However, some of the plans have been in place since March 31, according to a CFIA manager and an official from the union that represents the federal inspectors.
At the Maple Leaf plant behind the listeria outbreak, a single federal inspector was relegated to auditing company paperwork and had to deal with several other plants, the manager and the union official said, contradicting the impression that officials had left last week that full-time watchdogs were on-site.
While auditing some of the paper trail is no doubt part of the inspector's job, we should be eminently clear that food inspection needs to be happening on the production floor much more than in a back office with a box of old files.
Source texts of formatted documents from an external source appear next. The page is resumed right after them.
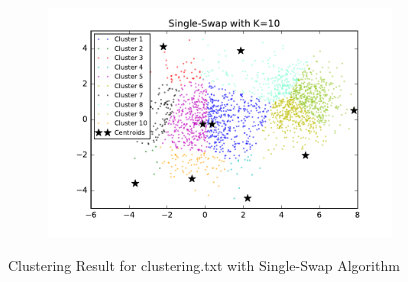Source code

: \begin{figure}[htb]
\begin{subfigure}[b]{0.475\textwidth}
        \end{subfigure}
        \hfill
        \begin{subfigure}[b]{0.475\textwidth}   
            \centering 
            \includegraphics[width=\textwidth]{./figures/clustering_singleSwap_10.pdf}
        \end{subfigure}
        
        \caption{Clustering Result for clustering.txt with Single-Swap Algorithm}
        \label{fig:kmean_clustering}
\end{figure}

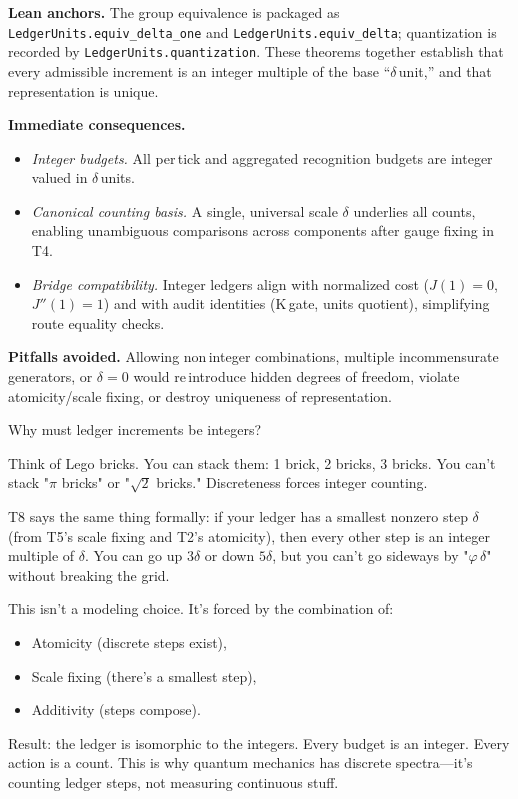 \documentclass[11pt]{article}
\begin{document}
\textbf{Lean anchors.} The group equivalence is packaged as \texttt{LedgerUnits.equiv\_delta\_one} and \texttt{LedgerUnits.equiv\_delta}; quantization is recorded by \texttt{LedgerUnits.quantization}. These theorems together establish that every admissible increment is an integer multiple of the base “$\delta$\,unit,” and that representation is unique.

\textbf{Immediate consequences.}
\begin{itemize}[leftmargin=*]
  \item \emph{Integer budgets.} All per\,tick and aggregated recognition budgets are integer\,valued in $\delta$\,units.
  \item \emph{Canonical counting basis.} A single, universal scale $\delta$ underlies all counts, enabling unambiguous comparisons across components after gauge fixing in T4.
  \item \emph{Bridge compatibility.} Integer ledgers align with normalized cost ($J(1)=0$, $J''(1)=1$) and with audit identities (K\,gate, units quotient), simplifying route equality checks.
\end{itemize}

\textbf{Pitfalls avoided.} Allowing non\,integer combinations, multiple incommensurate generators, or $\delta=0$ would re\,introduce hidden degrees of freedom, violate atomicity/scale fixing, or destroy uniqueness of representation.

\begin{intuitionbox}
Why must ledger increments be integers?

Think of Lego bricks. You can stack them: 1 brick, 2 bricks, 3 bricks. You can't stack "$\pi$ bricks" or "$\sqrt{2}$ bricks." Discreteness forces integer counting.

T8 says the same thing formally: if your ledger has a smallest nonzero step $\delta$ (from T5's scale fixing and T2's atomicity), then every other step is an integer multiple of $\delta$. You can go up $3\delta$ or down $5\delta$, but you can't go sideways by "$\varphi\,\delta$" without breaking the grid.

This isn't a modeling choice. It's forced by the combination of:
\begin{itemize}
  \item Atomicity (discrete steps exist),
  \item Scale fixing (there's a smallest step),
  \item Additivity (steps compose).
\end{itemize}

Result: the ledger is isomorphic to the integers. Every budget is an integer. Every action is a count. This is why quantum mechanics has discrete spectra—it's counting ledger steps, not measuring continuous stuff.
\end{intuitionbox}
\end{document}
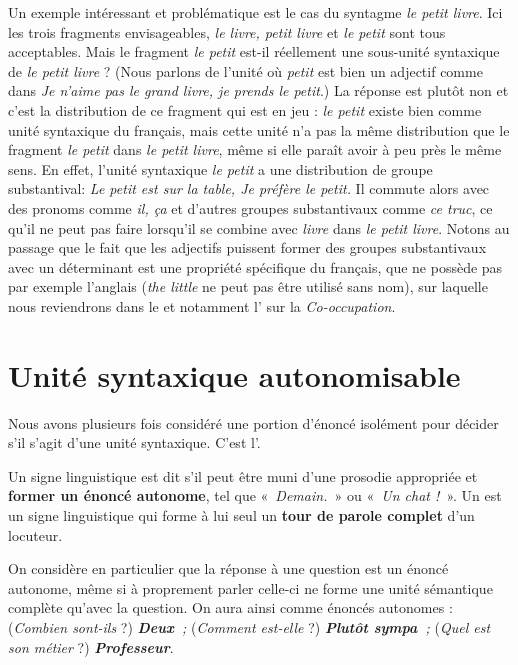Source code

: Un exemple intéressant et problématique est le cas du syntagme \textit{le petit livre}. Ici les trois fragments envisageables, \textit{le livre, petit livre} et \textit{le petit} sont tous acceptables. Mais le fragment \textit{le petit} est-il réellement une sous-unité syntaxique de \textit{le petit livre} ? (Nous parlons de l’unité où \textit{petit} est bien un adjectif comme dans \textit{Je n’aime pas le grand livre, je prends le petit}.) La réponse est plutôt non et c’est la distribution de ce fragment qui est en jeu : \textit{le petit} existe bien comme unité syntaxique du français, mais cette unité n’a pas la même distribution que le fragment \textit{le petit} dans \textit{le petit livre}, même si elle paraît avoir à peu près le même sens. En effet, l’unité syntaxique \textit{le petit} a une distribution de groupe substantival: \textit{Le petit est sur la table, Je préfère le petit.} Il commute alors avec des pronoms comme \textit{il, ça} et d’autres groupes substantivaux comme \textit{ce truc}, ce qu’il ne peut pas faire lorsqu’il se combine avec \textit{livre} dans \textit{le petit livre}. Notons au passage que le fait que les adjectifs puissent former des groupes substantivaux avec un déterminant est une propriété spécifique du français, que ne possède pas par exemple l’anglais (\textit{the little} ne peut pas être utilisé sans nom), sur laquelle nous reviendrons dans le  et notamment l’ sur la \textit{Co-occupation}.

\section{Unité syntaxique autonomisable}\label{sec:3.2.11}

Nous avons plusieurs fois considéré une portion d’énoncé isolément pour décider s’il s’agit d’une unité syntaxique. C’est l’.

{Un signe linguistique est dit  s’il peut être muni d’une prosodie appropriée et \textbf{former un énoncé autonome}, tel que «~\textit{Demain.~}» ou «~\textit{Un chat !~}». Un  est un signe linguistique qui forme à lui seul un \textbf{tour de parole complet} d’un locuteur.}

On considère en particulier que la réponse à une question est un énoncé autonome, même si à proprement parler celle-ci ne forme une unité sémantique complète qu’avec la question. On aura ainsi comme énoncés autonomes : (\textit{Combien sont-ils} ?) \textbf{\textit{Deux~}}\textit{;} (\textit{Comment est-elle} ?) \textbf{\textit{Plutôt sympa~}}\textit{;} (\textit{Quel est son métier} ?) \textbf{\textit{Professeur}}.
Under the old system, inspectors had a more hands-on role on the plant floor, did more of the tests themselves and had more freedom to investigate, said former CFIA inspector Bob Kingston, who is national president of the Agriculture Union, a branch of the Public Service Alliance of Canada.
Let's have a little more fun with this shall we? Just what does PMSH have to say for his government's obviously brain-dead actions?
"It's necessary to reform and revamp our food- and product-inspection regime after some years of neglect," he said yesterday. "As you know, in the recent budget, we put considerably more inspectors and resources into this."
Mr. Harper rejected any suggestions that the federal government is not doing enough.
"Obviously we want to make sure that the companies maintain their responsibilities and that we fully review all the facts here to understand what went wrong and how we can prevent it in the future."
Uh huh. Adding inspectors does nothing when you hand the actual inspection process over to the producing companies.
I swear this Prime Minister is starting to take glib lessons from Brian Mulroney. Otherwise he wouldn't be able to spin half the fibs he does and keep a straight face in the process.